In summary, the data from the current study suggest that in the first 3 years after the approval of lenalidomide for its MDS indication, prescribing patterns were only partly consistent with clinical guidelines and the drug label.[6, 17] Major deviations were the high percentage of patients who were TI when the drug was prescribed, high rates of the concomitant use of lenalidomide with ESAs and other MDS therapies, and the short duration of treatment episodes for a large percentage of patients. Consistency of prescribing patterns across socioeconomic strata, including in patients who may incur significant copayments, suggests that MDS-associated anemia presents a significant clinical problem for patients with MDS. For those patients who were TD at the time of the initiation of lenalidomide, therapy appears to have had a positive impact on transfusion rates, particularly for those receiving at least 3 cycles. This experience suggests that stronger adherence to treatment guidelines would result in further improvements in outcomes.

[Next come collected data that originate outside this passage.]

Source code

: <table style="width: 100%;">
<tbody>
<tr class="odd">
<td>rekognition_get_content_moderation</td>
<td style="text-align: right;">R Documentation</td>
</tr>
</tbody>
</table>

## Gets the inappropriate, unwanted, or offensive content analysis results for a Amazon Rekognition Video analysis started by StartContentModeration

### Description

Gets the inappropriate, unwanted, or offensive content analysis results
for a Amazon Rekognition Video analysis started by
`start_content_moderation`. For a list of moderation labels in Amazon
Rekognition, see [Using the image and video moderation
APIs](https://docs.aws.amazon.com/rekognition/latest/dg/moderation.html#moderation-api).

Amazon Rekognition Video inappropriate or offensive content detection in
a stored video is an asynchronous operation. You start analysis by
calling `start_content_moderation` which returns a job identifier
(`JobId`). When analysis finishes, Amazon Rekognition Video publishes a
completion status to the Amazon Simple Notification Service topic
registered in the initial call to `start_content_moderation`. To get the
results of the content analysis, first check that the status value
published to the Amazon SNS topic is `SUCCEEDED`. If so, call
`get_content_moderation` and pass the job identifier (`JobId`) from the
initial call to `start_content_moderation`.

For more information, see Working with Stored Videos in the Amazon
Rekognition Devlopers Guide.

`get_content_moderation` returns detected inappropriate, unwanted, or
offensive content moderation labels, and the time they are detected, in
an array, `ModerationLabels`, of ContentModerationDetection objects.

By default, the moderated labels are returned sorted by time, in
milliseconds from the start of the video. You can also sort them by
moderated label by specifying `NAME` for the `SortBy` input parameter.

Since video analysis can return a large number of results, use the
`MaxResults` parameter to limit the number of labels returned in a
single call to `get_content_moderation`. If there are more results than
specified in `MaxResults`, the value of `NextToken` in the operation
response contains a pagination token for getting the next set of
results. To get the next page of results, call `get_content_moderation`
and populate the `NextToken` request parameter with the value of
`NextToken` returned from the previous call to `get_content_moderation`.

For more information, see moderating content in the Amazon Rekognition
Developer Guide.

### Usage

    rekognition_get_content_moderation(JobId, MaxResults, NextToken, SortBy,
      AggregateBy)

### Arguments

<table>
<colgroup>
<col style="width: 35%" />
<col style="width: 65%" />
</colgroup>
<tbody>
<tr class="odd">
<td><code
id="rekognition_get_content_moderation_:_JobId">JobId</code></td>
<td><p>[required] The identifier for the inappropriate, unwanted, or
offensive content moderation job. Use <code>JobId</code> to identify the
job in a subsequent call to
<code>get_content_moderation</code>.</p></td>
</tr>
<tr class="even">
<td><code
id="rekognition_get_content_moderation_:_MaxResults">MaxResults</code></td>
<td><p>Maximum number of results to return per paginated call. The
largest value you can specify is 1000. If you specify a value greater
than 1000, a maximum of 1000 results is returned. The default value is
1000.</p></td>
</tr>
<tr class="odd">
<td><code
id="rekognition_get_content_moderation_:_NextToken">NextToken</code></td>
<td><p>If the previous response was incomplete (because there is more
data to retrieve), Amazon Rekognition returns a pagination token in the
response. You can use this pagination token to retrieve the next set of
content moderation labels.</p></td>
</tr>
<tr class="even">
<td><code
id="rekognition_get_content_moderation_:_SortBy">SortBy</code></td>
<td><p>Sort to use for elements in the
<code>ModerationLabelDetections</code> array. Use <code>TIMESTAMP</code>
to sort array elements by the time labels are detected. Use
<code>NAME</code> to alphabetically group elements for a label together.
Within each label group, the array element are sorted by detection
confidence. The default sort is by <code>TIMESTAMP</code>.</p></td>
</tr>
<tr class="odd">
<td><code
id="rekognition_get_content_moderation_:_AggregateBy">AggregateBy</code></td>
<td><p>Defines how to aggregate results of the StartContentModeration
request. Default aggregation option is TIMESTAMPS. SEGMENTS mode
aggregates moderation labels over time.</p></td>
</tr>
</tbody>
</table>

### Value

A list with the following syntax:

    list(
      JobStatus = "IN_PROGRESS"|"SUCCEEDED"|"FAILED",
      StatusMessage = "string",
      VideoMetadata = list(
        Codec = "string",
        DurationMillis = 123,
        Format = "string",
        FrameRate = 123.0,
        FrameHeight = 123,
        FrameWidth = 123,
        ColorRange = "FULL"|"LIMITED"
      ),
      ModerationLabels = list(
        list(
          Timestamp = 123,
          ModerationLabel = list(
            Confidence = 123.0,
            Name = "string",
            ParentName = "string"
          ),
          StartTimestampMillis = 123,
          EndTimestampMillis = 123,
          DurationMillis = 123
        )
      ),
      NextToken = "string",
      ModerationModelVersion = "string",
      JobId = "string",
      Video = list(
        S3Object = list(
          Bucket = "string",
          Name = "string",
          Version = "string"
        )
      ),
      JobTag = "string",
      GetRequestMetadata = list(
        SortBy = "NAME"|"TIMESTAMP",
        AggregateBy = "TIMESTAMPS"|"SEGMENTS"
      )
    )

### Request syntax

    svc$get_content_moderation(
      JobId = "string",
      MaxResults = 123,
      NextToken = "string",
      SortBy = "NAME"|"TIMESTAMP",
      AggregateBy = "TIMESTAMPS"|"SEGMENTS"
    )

Funding was provided by Celgene. Dr. Gore, Ms. McNally, Dr. Baer, Mr. Hendrick, and Dr. Davidoff received partial funding from National Institutes of Health/National Cancer Institute grant RC1 CA145831 (Dr. Davidoff, Principal Investigator).


Dr. Gore received research support from Celgene and owned stock in the company until December 2010. Dr. Baer received research support from Celgene. Mr. Hendrick received a contract from Celgene to support research and dissemination at conferences and publication. Mrs. Mahmoud is employed by Celgene and owns Celgene stock options. Dr. Davidoff received a contract from Celgene to support research and dissemination at conferences and publication; receives a salary from her current employer, the Agency for Healthcare Research and Quality; owned stock in Celgene until December of 2010 (no relation to the current research and no compensation received from Celgene); and received research funding from Celgene, GlaxoSmithKline, and Novartis until September 2012. In addition, a portion of this research was undertaken while Dr. Davidoff was employed by the University of Maryland School of Pharmacy.